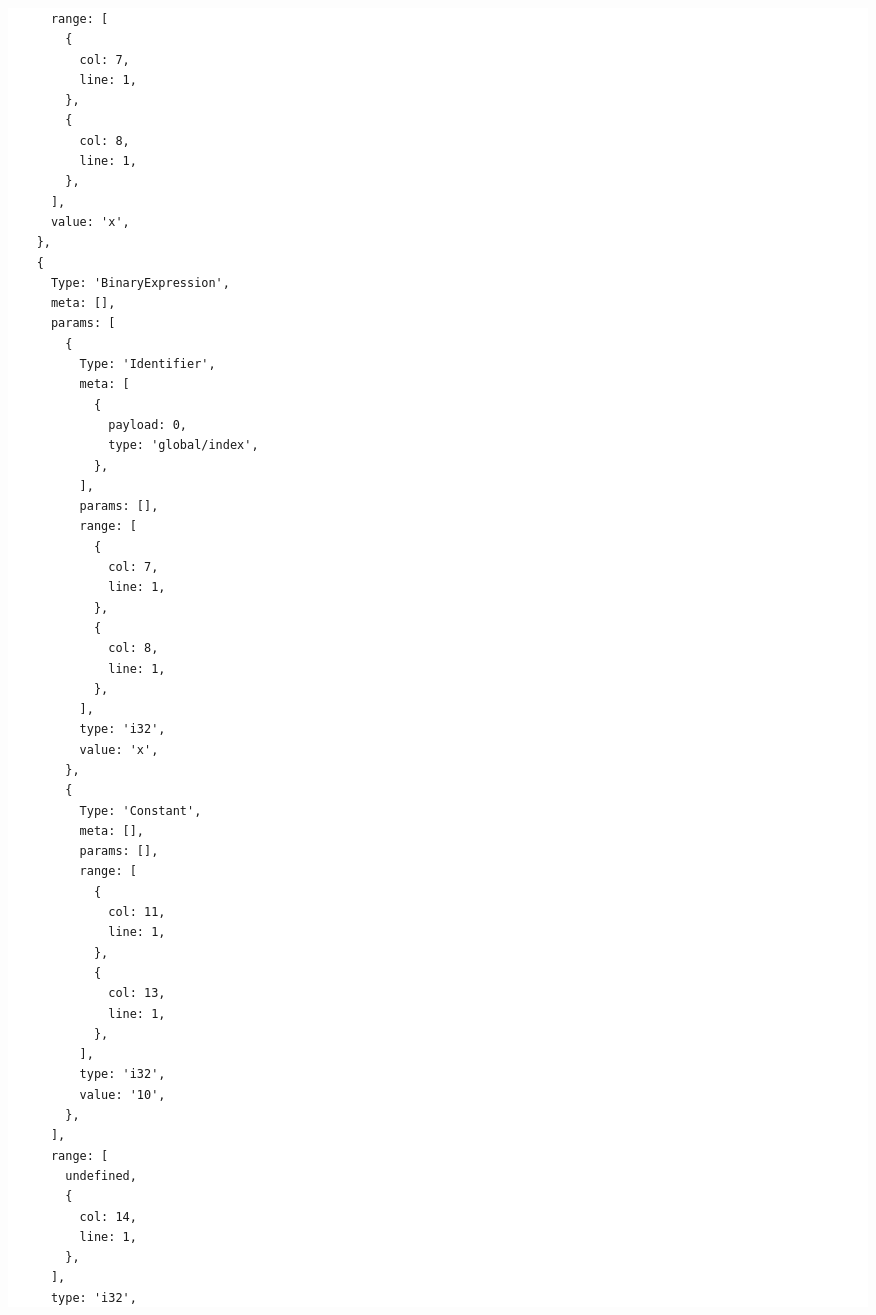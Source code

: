           range: [
            {
              col: 7,
              line: 1,
            },
            {
              col: 8,
              line: 1,
            },
          ],
          value: 'x',
        },
        {
          Type: 'BinaryExpression',
          meta: [],
          params: [
            {
              Type: 'Identifier',
              meta: [
                {
                  payload: 0,
                  type: 'global/index',
                },
              ],
              params: [],
              range: [
                {
                  col: 7,
                  line: 1,
                },
                {
                  col: 8,
                  line: 1,
                },
              ],
              type: 'i32',
              value: 'x',
            },
            {
              Type: 'Constant',
              meta: [],
              params: [],
              range: [
                {
                  col: 11,
                  line: 1,
                },
                {
                  col: 13,
                  line: 1,
                },
              ],
              type: 'i32',
              value: '10',
            },
          ],
          range: [
            undefined,
            {
              col: 14,
              line: 1,
            },
          ],
          type: 'i32',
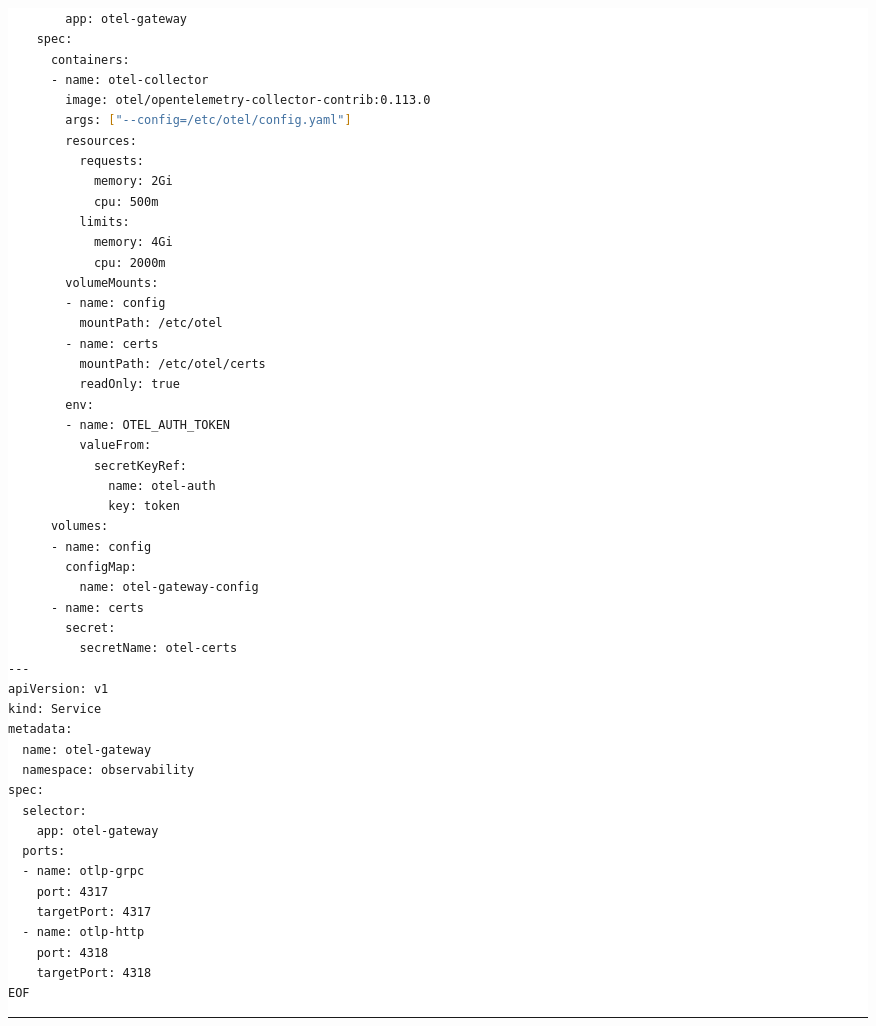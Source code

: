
 ```bash
        app: otel-gateway
    spec:
      containers:
      - name: otel-collector
        image: otel/opentelemetry-collector-contrib:0.113.0
        args: ["--config=/etc/otel/config.yaml"]
        resources:
          requests:
            memory: 2Gi
            cpu: 500m
          limits:
            memory: 4Gi
            cpu: 2000m
        volumeMounts:
        - name: config
          mountPath: /etc/otel
        - name: certs
          mountPath: /etc/otel/certs
          readOnly: true
        env:
        - name: OTEL_AUTH_TOKEN
          valueFrom:
            secretKeyRef:
              name: otel-auth
              key: token
      volumes:
      - name: config
        configMap:
          name: otel-gateway-config
      - name: certs
        secret:
          secretName: otel-certs
---
apiVersion: v1
kind: Service
metadata:
  name: otel-gateway
  namespace: observability
spec:
  selector:
    app: otel-gateway
  ports:
  - name: otlp-grpc
    port: 4317
    targetPort: 4317
  - name: otlp-http
    port: 4318
    targetPort: 4318
EOF
```

---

________________________________________

TASK TO COMPLETE: The data is to be returned exactly as it stands, pictures aside.

OUTPUT OF THE EXERCISE:
Source code

:           range: [
            {
              col: 7,
              line: 1,
            },
            {
              col: 8,
              line: 1,
            },
          ],
          value: 'x',
        },
        {
          Type: 'BinaryExpression',
          meta: [],
          params: [
            {
              Type: 'Identifier',
              meta: [
                {
                  payload: 0,
                  type: 'global/index',
                },
              ],
              params: [],
              range: [
                {
                  col: 7,
                  line: 1,
                },
                {
                  col: 8,
                  line: 1,
                },
              ],
              type: 'i32',
              value: 'x',
            },
            {
              Type: 'Constant',
              meta: [],
              params: [],
              range: [
                {
                  col: 11,
                  line: 1,
                },
                {
                  col: 13,
                  line: 1,
                },
              ],
              type: 'i32',
              value: '10',
            },
          ],
          range: [
            undefined,
            {
              col: 14,
              line: 1,
            },
          ],
          type: 'i32',
Source code

:
 ```bash
        app: otel-gateway
    spec:
      containers:
      - name: otel-collector
        image: otel/opentelemetry-collector-contrib:0.113.0
        args: ["--config=/etc/otel/config.yaml"]
        resources:
          requests:
            memory: 2Gi
            cpu: 500m
          limits:
            memory: 4Gi
            cpu: 2000m
        volumeMounts:
        - name: config
          mountPath: /etc/otel
        - name: certs
          mountPath: /etc/otel/certs
          readOnly: true
        env:
        - name: OTEL_AUTH_TOKEN
          valueFrom:
            secretKeyRef:
              name: otel-auth
              key: token
      volumes:
      - name: config
        configMap:
          name: otel-gateway-config
      - name: certs
        secret:
          secretName: otel-certs
---
apiVersion: v1
kind: Service
metadata:
  name: otel-gateway
  namespace: observability
spec:
  selector:
    app: otel-gateway
  ports:
  - name: otlp-grpc
    port: 4317
    targetPort: 4317
  - name: otlp-http
    port: 4318
    targetPort: 4318
EOF
```

---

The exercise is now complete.